I asked him if he had sold his canvases; whereupon he signed me

to follow him to the wine-bin. It was full of them. There were no

newspapers lying about; but Scrymgeour hoped to manage to take one in

by and by. He was only feeling his way at present, he said. In the dim

light shed by a Japanese lamp, I tripped over a rainbow-colored slipper

that tapered to the heel and turned up at the toe. I wonder you can get

into these things, I whispered, for the place depressed me; and he

answered, with similar caution, that he couldn't. I keep them lying

about, he said, confidentially; but after I think nobody is likely

to call I put on an old pair of English ones. At this point the

housekeeper knocked at the door, and Scrymgeour sprang like an acrobat

into a Japanese dressing-gown before he cried Come in! As I left I

asked him how he felt now, and he said that he had never been so happy

in his life. But his hand was hot, and he did not look me in the face.

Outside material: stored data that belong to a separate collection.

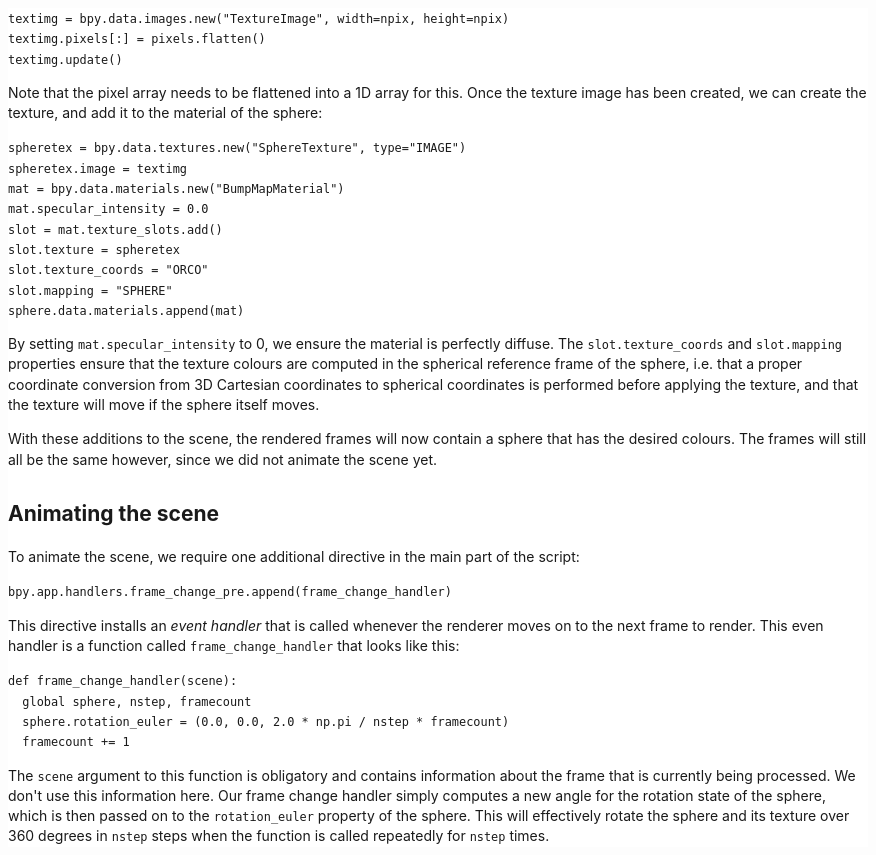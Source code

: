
 ```
textimg = bpy.data.images.new("TextureImage", width=npix, height=npix)
textimg.pixels[:] = pixels.flatten()
textimg.update()
```

Note that the pixel array needs to be flattened into a 1D array for 
this. Once the texture image has been created, we can create the 
texture, and add it to the material of the sphere:

```
spheretex = bpy.data.textures.new("SphereTexture", type="IMAGE")
spheretex.image = textimg
mat = bpy.data.materials.new("BumpMapMaterial")
mat.specular_intensity = 0.0
slot = mat.texture_slots.add()
slot.texture = spheretex
slot.texture_coords = "ORCO"
slot.mapping = "SPHERE"
sphere.data.materials.append(mat)
```

By setting `mat.specular_intensity` to 0, we ensure the material is 
perfectly diffuse. The `slot.texture_coords` and `slot.mapping` 
properties ensure that the texture colours are computed in the spherical 
reference frame of the sphere, i.e. that a proper coordinate conversion 
from 3D Cartesian coordinates to spherical coordinates is performed 
before applying the texture, and that the texture will move if the 
sphere itself moves.

With these additions to the scene, the rendered frames will now contain 
a sphere that has the desired colours. The frames will still all be the 
same however, since we did not animate the scene yet.

## Animating the scene

To animate the scene, we require one additional directive in the main 
part of the script:

```
bpy.app.handlers.frame_change_pre.append(frame_change_handler)
```

This directive installs an *event handler* that is called whenever the 
renderer moves on to the next frame to render. This even handler is a 
function called `frame_change_handler` that looks like this:

```
def frame_change_handler(scene):
  global sphere, nstep, framecount
  sphere.rotation_euler = (0.0, 0.0, 2.0 * np.pi / nstep * framecount)
  framecount += 1
```

The `scene` argument to this function is obligatory and contains 
information about the frame that is currently being processed. We don't 
use this information here. Our frame change handler simply computes a 
new angle for the rotation state of the sphere, which is then passed on 
to the `rotation_euler` property of the sphere. This will effectively 
rotate the sphere and its texture over 360 degrees in `nstep` steps when 
the function is called repeatedly for `nstep` times.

Nearly a month elapsed before I looked in again. The unfortunate man had

now a Japanese rug over his legs to keep out the cold, and he was gazing

dejectedly at an outlandish mess which he called his lunch. He insisted

that it was not at all bad; but it had evidently been on the table some

time when I called, and he had not even tasted it. He ordered coffee for

my benefit, but I do not care for coffee that has salt in it instead of

sugar. I said that I had merely looked in to ask him to an early dinner

at the club, and it was touching to see how he grasped at the idea. So

complete, however, was his subjection to that terrible housekeeper, who

believed in his fad, that he dared not send back her dishes untasted.

As a compromise I suggested that he could wrap up some of the stuff

in paper and drop it quietly into the gutter. We sallied forth, and

I found him so weak that he had to be assisted into a hansom. He still

maintained, however, that Japanese chambers were worth making some

sacrifice for; and when the other Arcadians saw his condition they had

the delicacy not to contradict him. They thought it was consumption.



If we had not taken Scrymgeour in hand I dare not think what his craze

might have reduced him to. A friend asked him into the country for ten

days, and of course he was glad to go. As it happened, my chambers were

being repapered at the time, and Scrymgeour gave me permission to occupy

his rooms until his return. The other Arcadians agreed to meet me there

nightly, and they were indefatigable in their efforts to put the boudoir

to rights. Jimmy wrote letters to editors, of a most cutting nature, on

the moon, breaking the table as he stepped on and off it, and we gave

the butterflies to William John. The reptiles had to crawl off the door,

and we made pipe-lights of the Japanese fans. Marriot shot the candles

at the mice and birds; and Gilray, by improvising an entertainment

behind the blood-red curtains, contrived to give them the dilapidated

appearance without which there is no real comfort. In short, the boudoir

soon assumed such a homely aspect that Scrymgeour on his return did not

recognize it. When he realized where he was he lighted up at once.